American Tobacco’s Lucky Strike cigarettes and
its Lord & Thomas ad agency, kicked off a summer
long promotion linked to Your
Hit Parade in June that ran into
late September. During those weeks, listeners
who could predict the show’s Top Ten songs in
order were awarded free cartons of cigarettes. Your
Hit Parade was broadcast
simultaneously over both the NBC and Blue
networks on Wednesdays and then repeated
Saturdays on CBS at a weekly combined cost of
$40,000 plus thousands of cigarettes
… Blue was dropped from the Lucky lineup in
October but the weekly countdown of hits
continued in its NBC and CBS editions and both
finished among the season’s Top 25 rated
programs.
Competitor R.J. Reynolds' Camels countered with
Russ Morgan’s popular band on NBC’s
Tuesday schedule and CBS’s Saturday night
lineup. Ford Motors briefly joined the
double-play trend with Fred Waring’s
musical troupe, The
Pennsylvanians. The automaker
plugged Waring into CBS on Tuesday and Blue on
Friday.
But Lady Esther remained the queen of repetitive
musical programming. The Chicago cosmetics
maker placed all three of its weekly Wayne
King Lady
Esther Serenades in the season’s Top
50. King‘s Monday half hour on CBS placed 27th
and his NBC show on Tuesday and Wednesday
finished in 46th and 49th place. It was the
first and only time a Top 50 hat-trick was
scored.
The most famous shortwave broadcast of the
pre-war era took place on December 12th when
England’s King Edward VIII delivered his
famous “Woman
I Love” abdication speech. NBC
continued to follow the royal soap opera by
shortwave, climaxing five months later when it
broadcast the coronation of his brother, King
George VI - all seven consecutive hours of it.
The most famous remote broadcast of the period -
and arguably of all time - happened by accident
on May 6, 1937, when Herb Morrison of
WLS/Chicago was helping to test the potential
uses of portable recording equipment at
Lakehurst, New Jersey, awaiting the arrival and
mooring of the massive German dirigible Hindenburg.

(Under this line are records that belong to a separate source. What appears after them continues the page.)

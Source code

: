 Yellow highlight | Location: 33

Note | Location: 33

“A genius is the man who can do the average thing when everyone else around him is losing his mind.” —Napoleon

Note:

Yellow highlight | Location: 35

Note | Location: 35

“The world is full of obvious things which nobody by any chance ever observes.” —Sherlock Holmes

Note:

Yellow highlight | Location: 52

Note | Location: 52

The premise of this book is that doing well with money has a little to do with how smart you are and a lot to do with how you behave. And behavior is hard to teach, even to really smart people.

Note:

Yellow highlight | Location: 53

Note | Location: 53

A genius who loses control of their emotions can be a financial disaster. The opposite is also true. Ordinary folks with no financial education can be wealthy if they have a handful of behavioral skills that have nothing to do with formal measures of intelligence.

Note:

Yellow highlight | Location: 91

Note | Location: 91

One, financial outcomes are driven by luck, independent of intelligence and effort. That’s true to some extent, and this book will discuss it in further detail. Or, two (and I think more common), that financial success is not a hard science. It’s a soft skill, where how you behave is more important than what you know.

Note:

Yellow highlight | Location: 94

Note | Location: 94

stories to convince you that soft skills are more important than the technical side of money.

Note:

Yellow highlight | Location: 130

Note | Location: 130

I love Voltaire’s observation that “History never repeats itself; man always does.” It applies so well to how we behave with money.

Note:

Morrison’s report of the airship’s sudden
explosion and his emotional reaction, (“Oh,
the humanity!”), were recorded for
the ages and deemed important enough that NBC
suspended its ban against recorded programming
to broadcast Morrison's transcription disc later
that day.
Because of ties, 51 programs qualified for the
1936-37's Top 50 rankings. CBS again led
the pack with 22 shows. NBC was close
behind with 21 and Blue trailed with eight.